Вика подошел к своей машине и пнул по колесу. Что-то было не так. Шина ответила ему пружинистым отскоком, но колпак с колеса выпал и, звеня, покатился по асфальту. Все смотрели на него с ожиданием: а что дальше? Вика побежал за колпаком.
Раздался взрыв, и Вика осел на землю. В руках он сжимал ненужный теперь колпак, который спас ему жизнь.
– Мимо, – выдохнул он.
– Ты в порядке? – прозвучал голос Иван Иваныча.
Вика тряс головой и поводил плечами, судя по движению губ, он что-то говорил, но что он хотел сказать, осталось неизвестным.
Стоило посмотреть, как весело горела машина: сама собой открылась дверь, из которой никто не вышел. Казалось, вот-вот что-то произойдет.

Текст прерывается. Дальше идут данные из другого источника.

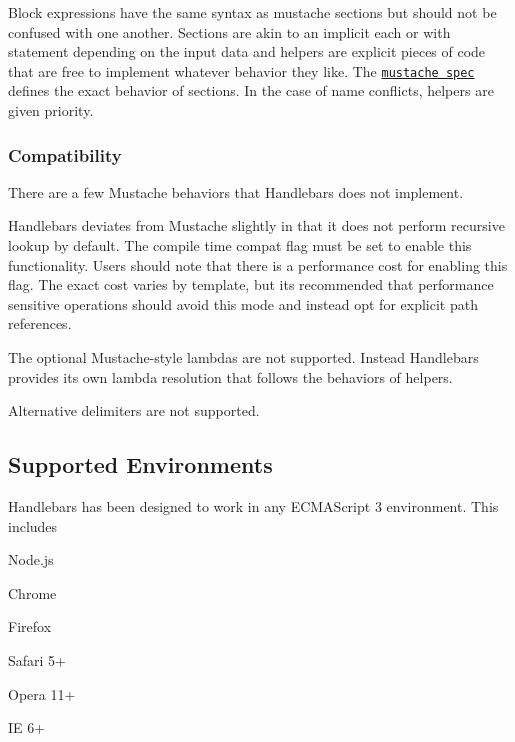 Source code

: Block expressions have the same syntax as mustache sections but should not be confused with one another. Sections are akin to an implicit {\ttfamily each} or {\ttfamily with} statement depending on the input data and helpers are explicit pieces of code that are free to implement whatever behavior they like. The \href{http://mustache.github.io/mustache.5.html}{\tt mustache spec} defines the exact behavior of sections. In the case of name conflicts, helpers are given priority.

\subsubsection*{Compatibility}

There are a few Mustache behaviors that Handlebars does not implement.
\begin{DoxyItemize}
\item Handlebars deviates from Mustache slightly in that it does not perform recursive lookup by default. The compile time {\ttfamily compat} flag must be set to enable this functionality. Users should note that there is a performance cost for enabling this flag. The exact cost varies by template, but it\textquotesingle{}s recommended that performance sensitive operations should avoid this mode and instead opt for explicit path references.
\item The optional Mustache-\/style lambdas are not supported. Instead Handlebars provides its own lambda resolution that follows the behaviors of helpers.
\item Alternative delimiters are not supported.
\end{DoxyItemize}

\subsection*{Supported Environments }

Handlebars has been designed to work in any E\+C\+M\+A\+Script 3 environment. This includes


\begin{DoxyItemize}
\item Node.\+js
\item Chrome
\item Firefox
\item Safari 5+
\item Opera 11+
\item I\+E 6+
\end{DoxyItemize}

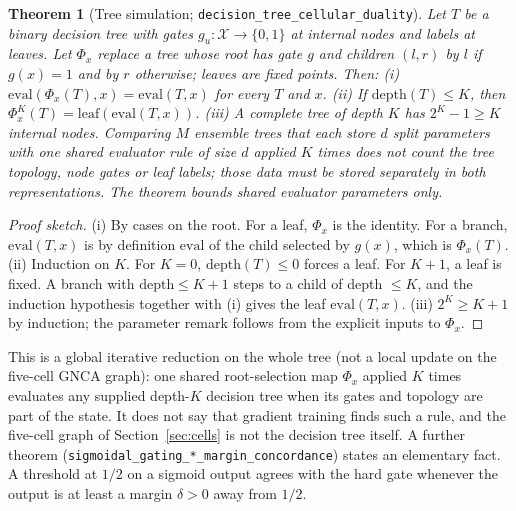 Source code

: \documentclass[10pt,twocolumn,letterpaper]{article}
\newtheorem{theorem}{Theorem}
\begin{document}
\begin{theorem}[Tree simulation; \texttt{decision\_\allowbreak{}tree\_\allowbreak{}cellular\_\allowbreak{}duality}]\label{thm:tree-nca-duality}
Let $T$ be a binary decision tree with gates $g_u:\mathcal{X}\to\{0,1\}$ at internal nodes and labels at leaves. Let $\Phi_x$ replace a tree whose root has gate $g$ and children $(l,r)$ by $l$ if $g(x)=1$ and by $r$ otherwise; leaves are fixed points. Then:
(i) $\mathrm{eval}(\Phi_x(T),x) = \mathrm{eval}(T,x)$ for every $T$ and $x$.
(ii) If $\mathrm{depth}(T)\le K$, then $\Phi_x^{K}(T) = \mathrm{leaf}(\mathrm{eval}(T,x))$.
(iii) A complete tree of depth $K$ has $2^K-1\ge K$ internal nodes. Comparing $M$ ensemble trees that each store $d$ split parameters with one shared evaluator rule of size $d$ applied $K$ times does \emph{not} count the tree topology, node gates or leaf labels; those data must be stored separately in both representations. The theorem bounds shared \emph{evaluator} parameters only.
\end{theorem}
\begin{proof}[Proof sketch]
(i) By cases on the root. For a leaf, $\Phi_x$ is the identity. For a branch, $\mathrm{eval}(T,x)$ is by definition $\mathrm{eval}$ of the child selected by $g(x)$, which is $\Phi_x(T)$. (ii) Induction on $K$. For $K{=}0$, $\mathrm{depth}(T)\le0$ forces a leaf. For $K{+}1$, a leaf is fixed. A branch with $\mathrm{depth}\le K{+}1$ steps to a child of depth $\le K$, and the induction hypothesis together with (i) gives the leaf $\mathrm{eval}(T,x)$. (iii) $2^K \ge K+1$ by induction; the parameter remark follows from the explicit inputs to $\Phi_x$.
\end{proof}
This is a global iterative reduction on the whole tree (not a local update on the five-cell GNCA graph): one shared root-selection map $\Phi_x$ applied $K$ times evaluates any supplied depth-$K$ decision tree when its gates and topology are part of the state. It does not say that gradient training finds such a rule, and the five-cell graph of Section~\ref{sec:cells} is not the decision tree itself. A further theorem (\texttt{sigmoidal\_\allowbreak{}gating\_\allowbreak{}*\_\allowbreak{}margin\_\allowbreak{}concordance}) states an elementary fact. A threshold at $1/2$ on a sigmoid output agrees with the hard gate whenever the output is at least a margin $\delta>0$ away from $1/2$.
\end{document}
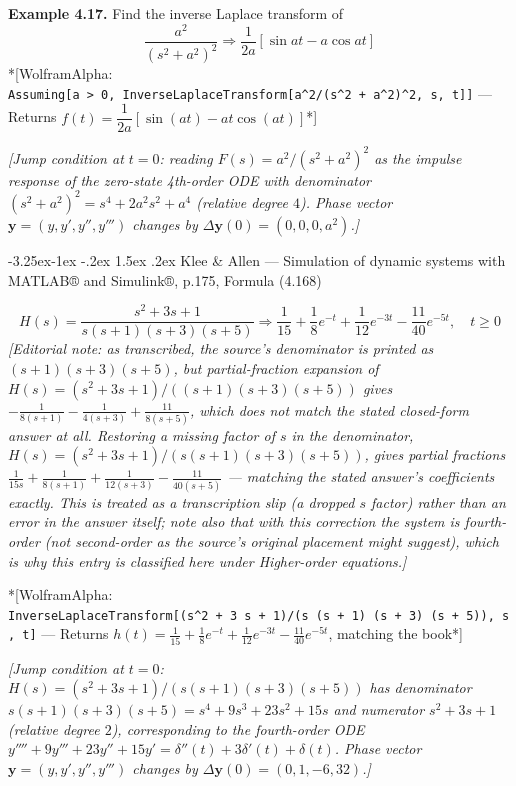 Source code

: \documentclass[
  11pt,
]{article}
\makeatletter
\providecommand{\implies}{\Longrightarrow}
\renewcommand\paragraph{\@startsection{paragraph}{4}{\z@}%
                                     {-3.25ex\@plus -1ex \@minus -.2ex}%
                                     {1.5ex \@plus .2ex}%
                                     {\normalfont\normalsize\bfseries}}
\makeatother
\begin{document}
\textbf{Example 4.17.} Find the inverse Laplace transform of \[
\frac{a^2}{(s^2 + a^2)^2}
\implies
\frac{1}{2a} \left[ \sin at - a \cos at \right]
\] *{[}WolframAlpha:
\texttt{Assuming{[}a\ \textgreater{}\ 0,\ InverseLaplaceTransform{[}a\^{}2/(s\^{}2\ +\ a\^{}2)\^{}2,\ s,\ t{]}{]}}
--- Returns
\(f(t) = \dfrac{1}{2a}\left[\sin(at) - at\cos(at)\right]\)*{]}

\emph{{[}Jump condition at \(t=0\): reading \(F(s)=a^2/(s^2+a^2)^2\) as
the impulse response of the zero-state 4th-order ODE with denominator
\((s^2+a^2)^2=s^4+2a^2s^2+a^4\) (relative degree \(4\)). Phase vector
\(\mathbf y=(y,y',y'',y''')\) changes by
\(\Delta\mathbf y(0)=(0,0,0,a^2)\).{]}}

\hypertarget{klee-allen-simulation-of-dynamic-systems-with-matlab-and-simulink-p.175-formula-4.168}{%
\paragraph{Klee \& Allen --- Simulation of dynamic systems with MATLAB®
and Simulink®, p.175, Formula
(4.168)}\label{klee-allen-simulation-of-dynamic-systems-with-matlab-and-simulink-p.175-formula-4.168}}

\[
H(s) = \frac{s^2 + 3s + 1}{s(s+1)(s+3)(s+5)} \implies \frac{1}{15} + \frac{1}{8} e^{-t} + \frac{1}{12} e^{-3t} - \frac{11}{40} e^{-5t}, \quad t \geq 0
\] \emph{{[}Editorial note: as transcribed, the source's denominator is
printed as \((s+1)(s+3)(s+5)\), but partial-fraction expansion of
\(H(s)=(s^2+3s+1)/((s+1)(s+3)(s+5))\) gives
\(-\frac{1}{8(s+1)} - \frac{1}{4(s+3)} + \frac{11}{8(s+5)}\), which does
not match the stated closed-form answer at all. Restoring a missing
factor of \(s\) in the denominator,
\(H(s)=(s^2+3s+1)/(s(s+1)(s+3)(s+5))\), gives partial fractions
\(\frac{1}{15s}+\frac{1}{8(s+1)}+\frac{1}{12(s+3)}-\frac{11}{40(s+5)}\)
--- matching the stated answer's coefficients exactly. This is treated
as a transcription slip (a dropped \(s\) factor) rather than an error in
the answer itself; note also that with this correction the system is
fourth-order (not second-order as the source's original placement might
suggest), which is why this entry is classified here under Higher-order
equations.{]}}

*{[}WolframAlpha:
\texttt{InverseLaplaceTransform{[}(s\^{}2\ +\ 3\ s\ +\ 1)/(s\ (s\ +\ 1)\ (s\ +\ 3)\ (s\ +\ 5)),\ s,\ t{]}}
--- Returns
\(h(t) = \frac{1}{15} + \frac{1}{8} e^{-t} + \frac{1}{12} e^{-3t} - \frac{11}{40} e^{-5t}\),
matching the book*{]}

\emph{{[}Jump condition at \(t=0\):
\(H(s)=(s^2+3s+1)/(s(s+1)(s+3)(s+5))\) has denominator
\(s(s+1)(s+3)(s+5)=s^4+9s^3+23s^2+15s\) and numerator \(s^2+3s+1\)
(relative degree \(2\)), corresponding to the fourth-order ODE
\(y''''+9y'''+23y''+15y'=\delta''(t)+3\delta'(t)+\delta(t)\). Phase
vector \(\mathbf y=(y,y',y'',y''')\) changes by
\(\Delta\mathbf y(0)=(0,1,-6,32)\).{]}}
\end{document}
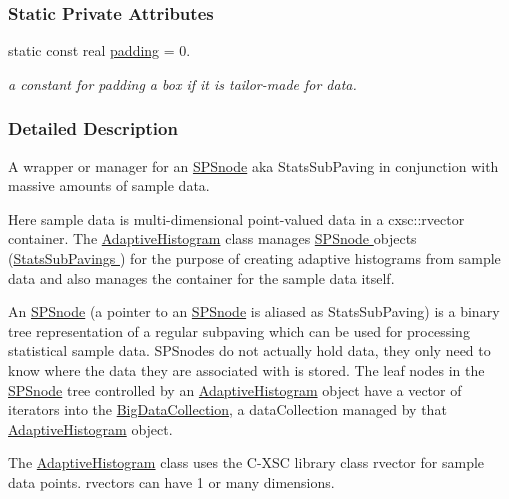 \subsubsection*{\-Static \-Private \-Attributes}
\begin{DoxyCompactItemize}
\item 
static const real \hyperlink{classsubpavings_1_1AdaptiveHistogram_a73e006381e43e152b7dbb63211a3ac09}{padding} = 0.
\begin{DoxyCompactList}\small\item\em a constant for padding a box if it is tailor-\/made for data. \end{DoxyCompactList}\end{DoxyCompactItemize}


\subsubsection{\-Detailed \-Description}
\-A wrapper or manager for an \hyperlink{classsubpavings_1_1SPSnode}{\-S\-P\-Snode} aka \-Stats\-Sub\-Paving in conjunction with massive amounts of sample data. 

\-Here sample data is multi-\/dimensional point-\/valued data in a cxsc\-::rvector container. \-The \hyperlink{classsubpavings_1_1AdaptiveHistogram}{\-Adaptive\-Histogram} class manages \hyperlink{classsubpavings_1_1SPSnode}{\-S\-P\-Snode } objects (\hyperlink{namespacesubpavings_ace6b16f0adf0db13eeb38e124d5328c6}{\-Stats\-Sub\-Pavings }) for the purpose of creating adaptive histograms from sample data and also manages the container for the sample data itself.

\-An \hyperlink{classsubpavings_1_1SPSnode}{\-S\-P\-Snode} (a pointer to an \hyperlink{classsubpavings_1_1SPSnode}{\-S\-P\-Snode} is aliased as \-Stats\-Sub\-Paving) is a binary tree representation of a regular subpaving which can be used for processing statistical sample data. \-S\-P\-Snodes do not actually hold data, they only need to know where the data they are associated with is stored. \-The leaf nodes in the \hyperlink{classsubpavings_1_1SPSnode}{\-S\-P\-Snode} tree controlled by an \hyperlink{classsubpavings_1_1AdaptiveHistogram}{\-Adaptive\-Histogram} object have a vector of iterators into the \hyperlink{namespacesubpavings_aa79f33663da92502ce1a37f3fd1f3d85}{\-Big\-Data\-Collection}, a data\-Collection managed by that \hyperlink{classsubpavings_1_1AdaptiveHistogram}{\-Adaptive\-Histogram} object.

\-The \hyperlink{classsubpavings_1_1AdaptiveHistogram}{\-Adaptive\-Histogram} class uses the \-C-\/\-X\-S\-C library class rvector for sample data points. rvectors can have 1 or many dimensions.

– Неужели взорвали? – спросил Сорокин. – А я собирался на ней ехать.
– Террористы, товарищи, – сказал Вика.
– Ладно, – ответил Сорокин.
В террористов он поверить еще мог.
Вика сидел на железной оградке, идущей по периметру газона, который мог стать кладбищем, и держал в руках банку с пивом.
– Да я и сам не знаю, как это вышло, – говорил он. – Обидно до слез. Не потому что машины жалко, которую я любил, и вчера ей поставил запасное колесо, за которое еще не расплатился. Чепуха, конечно, мне оно почти даром досталось от Сорокина. Обидно вот что: никто не знает, за что меня хотели убить, и, боюсь, теперь никогда не узнает. Не знаем же мы вот до сих пор: кто убил Полковника?